Today it was the Vernier caliper. Again. I carry a Vernier round the workshop almost all the time because I have not got enough intelligence to devise a system of keeping all my 1.75 inch tubing in one labelled spot and all my 48mm tubing in another labelled spot, and when I have selected the correct piece of tubing I lose interest and wander off and the Vernier caliper disappears for approximately ever.
Bastard.
Then follows the long and tedious process of Tidying Up, by which everything gets itself found again. Mostly, glasses. You know you are getting Elderly when you put your glasses down and wander off and your senile mind can’t recall where you were or what you were doing when or why you took them off, and you know you’re already Elderly because when you were young and agile you didn’t need glasses in the first place and wondered what it would be like to be your father who was unable to see anything at all without an optical instrument in front of his head, mostly a microscope or a telescope but sometimes mere spectacles.

A father. And his ten-inch telescope. Which, at the time, was the biggest refractor in the Southern Hemisphere.

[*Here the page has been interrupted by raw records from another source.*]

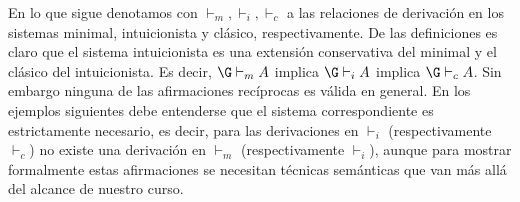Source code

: \documentclass[11pt,letterpaper]{article}
\begin{document}
En lo que sigue denotamos con $\vdash_m,\vdash_i,\vdash_c$ a las
relaciones de derivación en los sistemas minimal, intuicionista y clásico, 
respectivamente.
De las definiciones es claro que el sistema intuicionista es una
extensión conservativa del minimal y el clásico del intuicionista. Es
decir, $\G\vdash_m A$ implica $\G\vdash_i A$ implica $\G\vdash_c A$. Sin
embargo ninguna de las afirmaciones recíprocas es válida en
general. En los ejemplos siguientes debe entenderse que el sistema
correspondiente es estrictamente necesario, es decir,  para las
derivaciones en $\vdash_i$ (respectivamente $\vdash_c$) no existe una 
derivación en $\vdash_m$ (respectivamente $\vdash_i$), aunque para mostrar 
formalmente estas afirmaciones se necesitan técnicas semánticas que van más
allá del alcance de nuestro curso.


\end{document}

Once I lost an adjustable spanner. I put it down momentarily in a Convenient Spot and thirteen years later, when we came to move house, I found that the Convenient Spot had been the ladder hanging on hooks embedded in the side of the garage wall. Once I lost a fifteen mil spanner but that was because I left it on the wall outside when swapping Greg’s pedals for him, and a thieving bastard helped himself as he wandered by. Once I lost an assassin’s crossbow, which Mr. Elmy gave me and which I was a bit nonplussed by, but afterwards when discussing it with the late Dr. Flewett, who had made it and had given it to Mr. Elmy, which he revealed by stating that the only one of his assassins’ crossbows that was not in his own possession had been given to Mr. Elmy, did I discover that Mr. Elmy had been nonplussed by it as well. What are you supposed to do with an assassin’s crossbow anyway? Indeed, why was Dr. Flewett in the habit of making assassins’ crossbows? Did he really dislike his patients that much? - Um, knowing several general practitioners, Yes is the probable answer. - Anyway some future owner of this property is going to surprise himself by discovering a very small crossbow tucked away in a Safe Place somewhere, and it’s a very safe place indeed because I have no idea at all where I hid it.
Today, as stated, it was the Vernier. I found it, in the end, when I opened my notebook and discovered it had been promoted to a bookmark.
Still, at least the work bench’s a bit tidier.
Bastard.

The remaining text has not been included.